Je lui prenais la main.

—''Dites-moi, avez - vous senti l'enfant bouger?

—'' J'ai lu un traité sur les femmes enceintes qui disait que généralement, on pouvait sentir l'enfant bouger dans son ventre vers le cinquième mois de grossesse. Non, pour l'instant, j'ai juste eu quelques nausées et une absence de lunes.

Ils repartaient pour Grenoble le lendemain. J'étais trop heureuse que André devienne oncle, mais déçue qu'il ne puisse pas voir le bébé, car au printemps prochain, lorsque Gustavine accoucherait, il serait parti chez les jésuites. D'ailleurs, le soir de leur départ, il me demandait discrètement, après que je lui ais lu un passage de la Bible, ses origines.

—'' Qu'a Gustavine maman? Pourquoi l'avez-vous embrassée ce midi?

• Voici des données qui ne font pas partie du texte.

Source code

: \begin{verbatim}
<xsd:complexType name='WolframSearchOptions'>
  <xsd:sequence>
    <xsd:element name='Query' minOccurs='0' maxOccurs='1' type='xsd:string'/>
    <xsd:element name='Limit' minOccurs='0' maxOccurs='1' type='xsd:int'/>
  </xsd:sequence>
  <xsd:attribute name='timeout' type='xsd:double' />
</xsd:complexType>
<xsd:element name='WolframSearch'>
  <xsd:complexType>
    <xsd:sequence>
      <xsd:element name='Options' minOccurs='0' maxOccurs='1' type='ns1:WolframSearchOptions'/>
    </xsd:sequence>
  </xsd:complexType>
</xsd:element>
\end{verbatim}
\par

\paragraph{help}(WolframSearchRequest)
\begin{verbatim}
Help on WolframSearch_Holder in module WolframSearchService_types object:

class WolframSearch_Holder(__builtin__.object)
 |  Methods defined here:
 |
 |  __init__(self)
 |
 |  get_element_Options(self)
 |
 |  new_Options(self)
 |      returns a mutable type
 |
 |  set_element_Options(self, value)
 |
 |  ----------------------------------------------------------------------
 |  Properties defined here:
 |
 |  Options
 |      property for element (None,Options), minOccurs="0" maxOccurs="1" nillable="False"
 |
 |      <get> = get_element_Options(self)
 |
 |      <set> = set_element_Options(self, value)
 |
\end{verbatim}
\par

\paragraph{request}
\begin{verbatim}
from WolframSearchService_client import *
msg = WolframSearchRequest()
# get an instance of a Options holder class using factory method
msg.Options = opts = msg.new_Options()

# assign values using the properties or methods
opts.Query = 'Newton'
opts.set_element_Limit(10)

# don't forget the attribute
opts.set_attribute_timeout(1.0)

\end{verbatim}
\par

—'' Mais c'est parce-qu’elle va avoir un enfant, Jeanjean. Son premier.

—'' Mais... Comment le savez - vous ?

—'' On le sait, c'est tout. Bonne nuit André.

Cette année plus que les autres, par la fenêtre, on pouvait parfois voir les gens morts de froid, ensevelis sous la neige tombée en gros flocons qui trempaient les vêtements. Allongés au coin d'une rue ou sur un banc, ils restaient figés dans leur dernier geste, jusqu'à ce qu'un chien errant vienne dévorer leurs corps. André, Jacques, Étienne, Pierre et Marie, qui restaient toute la journée le visage collé contre la fenêtre, se demandaient souvent si telle ou telle personne que l'on voyait assise sur le banc en face était vivante ou morte. C'était devenu leur passe-temps, eux qui s'ennuyaient, ne pouvant sortir dehors.

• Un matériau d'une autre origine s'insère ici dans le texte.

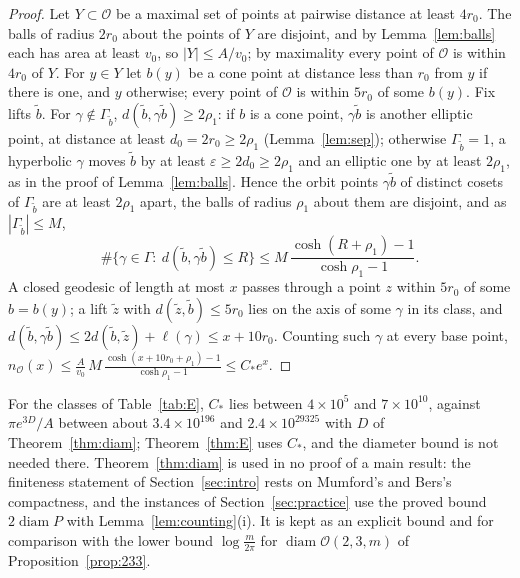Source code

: \documentclass[pdflatex,sn-mathphys-num]{sn-jnl}
\theoremstyle{thmstyleone}%
\theoremstyle{thmstylethree}%
\newcommand{\Orb}{\mathcal{O}}
\newcommand{\diam}{\operatorname{diam}}
\begin{document}
\begin{proof}
Let $Y\subset\Orb$ be a maximal set of points at pairwise distance at least $4r_0$. The balls of radius $2r_0$ about the points of $Y$ are disjoint, and by Lemma~\ref{lem:balls} each has area at least $v_0$, so $|Y|\le A/v_0$; by maximality every point of $\Orb$ is within $4r_0$ of $Y$. For $y\in Y$ let $b(y)$ be a cone point at distance less than $r_0$ from $y$ if there is one, and $y$ otherwise; every point of $\Orb$ is within $5r_0$ of some $b(y)$. Fix lifts $\tilde b$. For $\gamma\notin\Gamma_{\tilde b}$, $d(\tilde b,\gamma\tilde b)\ge2\rho_1$: if $b$ is a cone point, $\gamma\tilde b$ is another elliptic point, at distance at least $d_0=2r_0\ge2\rho_1$ (Lemma~\ref{lem:sep}); otherwise $\Gamma_{\tilde b}=1$, a hyperbolic $\gamma$ moves $\tilde b$ by at least $\varepsilon\ge2d_0\ge2\rho_1$ and an elliptic one by at least $2\rho_1$, as in the proof of Lemma~\ref{lem:balls}. Hence the orbit points $\gamma\tilde b$ of distinct cosets of $\Gamma_{\tilde b}$ are at least $2\rho_1$ apart, the balls of radius $\rho_1$ about them are disjoint, and as $|\Gamma_{\tilde b}|\le M$,
\[
  \#\{\gamma\in\Gamma:\ d(\tilde b,\gamma\tilde b)\le R\}\le M\,\frac{\cosh(R+\rho_1)-1}{\cosh\rho_1-1}.
\]
A closed geodesic of length at most $x$ passes through a point $z$ within $5r_0$ of some $b=b(y)$; a lift $\tilde z$ with $d(\tilde z,\tilde b)\le5r_0$ lies on the axis of some $\gamma$ in its class, and $d(\tilde b,\gamma\tilde b)\le2d(\tilde b,\tilde z)+\ell(\gamma)\le x+10r_0$. Counting such $\gamma$ at every base point, $n_\Orb(x)\le\frac A{v_0}\,M\,\frac{\cosh(x+10r_0+\rho_1)-1}{\cosh\rho_1-1}\le C_*e^x$.
\end{proof}

For the classes of Table~\ref{tab:E}, $C_*$ lies between $4\times10^5$ and $7\times10^{10}$, against $\pi e^{3D}/A$ between about $3.4\times10^{196}$ and $2.4\times10^{29325}$ with $D$ of Theorem~\ref{thm:diam}; Theorem~\ref{thm:E} uses $C_*$, and the diameter bound is not needed there. Theorem~\ref{thm:diam} is used in no proof of a main result: the finiteness statement of Section~\ref{sec:intro} rests on Mumford's and Bers's compactness, and the instances of Section~\ref{sec:practice} use the proved bound $2\diam P$ with Lemma~\ref{lem:counting}(i). It is kept as an explicit bound and for comparison with the lower bound $\log\frac m{2\pi}$ for $\diam\Orb(2,3,m)$ of Proposition~\ref{prop:233}.
\end{document}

Le six janvier au matin, alors que les domestiques débarrassaient le déjeuner, deux grands hommes vêtus d'uniformes débarquèrent dans l'appartement, armés et effrayants. Vociférant qu'ils cherchaient un homme nommé Étienne Marcel. Marie-Camille leur promit qu'ils se trompaient et que la personne en question n'existait pas.

Brutaux, ils renversèrent certains meubles, piétinèrent ce qui tombait à terre, hurlant, effrayant les enfants que j'enfermais dans la chambre, pour les protéger. Jean-Charles leur priait de quitter les lieux, mais ils n'en avait rien a faire, retournant le logement à la recherche de cet homme qui ne vivait plus là.

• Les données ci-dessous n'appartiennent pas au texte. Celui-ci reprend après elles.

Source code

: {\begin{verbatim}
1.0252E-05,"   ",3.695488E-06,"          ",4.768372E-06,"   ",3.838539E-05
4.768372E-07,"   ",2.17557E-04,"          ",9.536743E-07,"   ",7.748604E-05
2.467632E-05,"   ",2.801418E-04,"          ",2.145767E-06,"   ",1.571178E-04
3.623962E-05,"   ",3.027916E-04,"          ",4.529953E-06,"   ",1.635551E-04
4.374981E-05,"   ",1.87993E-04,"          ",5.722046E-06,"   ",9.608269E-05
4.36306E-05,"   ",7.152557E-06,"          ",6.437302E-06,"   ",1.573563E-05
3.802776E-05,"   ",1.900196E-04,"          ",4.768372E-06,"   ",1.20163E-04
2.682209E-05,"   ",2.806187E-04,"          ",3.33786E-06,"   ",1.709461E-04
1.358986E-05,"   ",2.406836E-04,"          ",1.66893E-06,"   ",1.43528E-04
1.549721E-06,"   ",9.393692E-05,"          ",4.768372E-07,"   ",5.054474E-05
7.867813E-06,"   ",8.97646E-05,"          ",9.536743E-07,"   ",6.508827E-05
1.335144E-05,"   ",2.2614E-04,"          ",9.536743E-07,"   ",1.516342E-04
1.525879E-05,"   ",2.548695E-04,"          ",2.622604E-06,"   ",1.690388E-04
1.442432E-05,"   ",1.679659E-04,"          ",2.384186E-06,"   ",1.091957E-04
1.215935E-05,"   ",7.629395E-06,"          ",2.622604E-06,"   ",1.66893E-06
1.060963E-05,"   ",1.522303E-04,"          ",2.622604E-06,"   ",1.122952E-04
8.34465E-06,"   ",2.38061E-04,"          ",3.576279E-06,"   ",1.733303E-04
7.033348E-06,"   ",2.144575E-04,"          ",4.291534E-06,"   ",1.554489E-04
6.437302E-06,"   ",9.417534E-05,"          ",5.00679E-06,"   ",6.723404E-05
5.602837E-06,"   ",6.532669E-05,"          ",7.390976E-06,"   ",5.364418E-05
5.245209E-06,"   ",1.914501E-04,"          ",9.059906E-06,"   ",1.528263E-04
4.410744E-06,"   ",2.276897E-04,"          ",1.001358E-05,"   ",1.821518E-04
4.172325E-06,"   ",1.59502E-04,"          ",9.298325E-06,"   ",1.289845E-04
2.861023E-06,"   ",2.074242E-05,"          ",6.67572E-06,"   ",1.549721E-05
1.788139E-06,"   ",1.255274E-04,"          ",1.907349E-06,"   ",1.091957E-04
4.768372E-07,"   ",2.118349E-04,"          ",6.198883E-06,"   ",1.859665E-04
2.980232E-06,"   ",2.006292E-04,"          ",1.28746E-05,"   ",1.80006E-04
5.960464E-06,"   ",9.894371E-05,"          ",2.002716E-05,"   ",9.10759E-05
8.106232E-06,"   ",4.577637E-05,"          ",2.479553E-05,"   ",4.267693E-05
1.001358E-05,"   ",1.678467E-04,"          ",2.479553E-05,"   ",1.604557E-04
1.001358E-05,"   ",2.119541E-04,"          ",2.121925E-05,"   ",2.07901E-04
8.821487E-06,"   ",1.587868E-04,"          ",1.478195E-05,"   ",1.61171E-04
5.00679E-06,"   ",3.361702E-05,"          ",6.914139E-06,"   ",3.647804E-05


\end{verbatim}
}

Alors qu'il aurait pu lui aussi paniquer, son frère Jacques s'enferma avec moi dans la chambre de ses parents, pour se mettre à écrire. Il retournait les tiroirs pour trouver un papier et une plume, et il écrivait une longue lettre qui priait son frère de fuir Grenoble, de se cacher, pour échapper aux soldats monarchistes, qui voulaient sa tête. Il cacheta le papier jauni, et me pria d'aller la porter au bureau des postes, pour la faire expédier le plus vite possible.

Je me sauvais de l'appartement, dévalais les escaliers et je me mettais a courir, dans la rue, sans m'occuper des morts que je devais enjamber, du froid, de la fatigue, qui rendait ma respiration saccadée. Je parvenais au bureau des postes où je donnais la lettre, par grande chance, au postier qui s'apprêtait a expédier le courrier.

Lorsque j'étais de retour, j'avais l'impression qu'une tempête avait dévasté le logement. Ne voyant plus les deux hommes, je tentais d'obtenir des informations auprès de Jean - Charles.

—'' Sont t-ils partis?

—'' Oui. Mais ils reviendront. Il faut absolument qu’Étienne fasses venir Gustavine ici pour la mettre en sécurité. Il ne faut surtout pas qu'il l'entraîne dans sa fuite. Les soldats n'ont aucune pitié, pour eux ceux qui se cachent sont forcément coupables.

—''Ne vous en faites pas, Jacques à fait envoyer une lettre ce matin pour lui demander de s'enfuir.

—'' Est-ce seulement vrai ? Seigneur, mon fils... Qu'avez vous fait tous les deux? Étienne sait pertinemment qu'il est recherché... Ils vont le retrouver avec le nom et l'adresse écrite sur la lettre ! N'avons nous comme ça pas assez de problèmes?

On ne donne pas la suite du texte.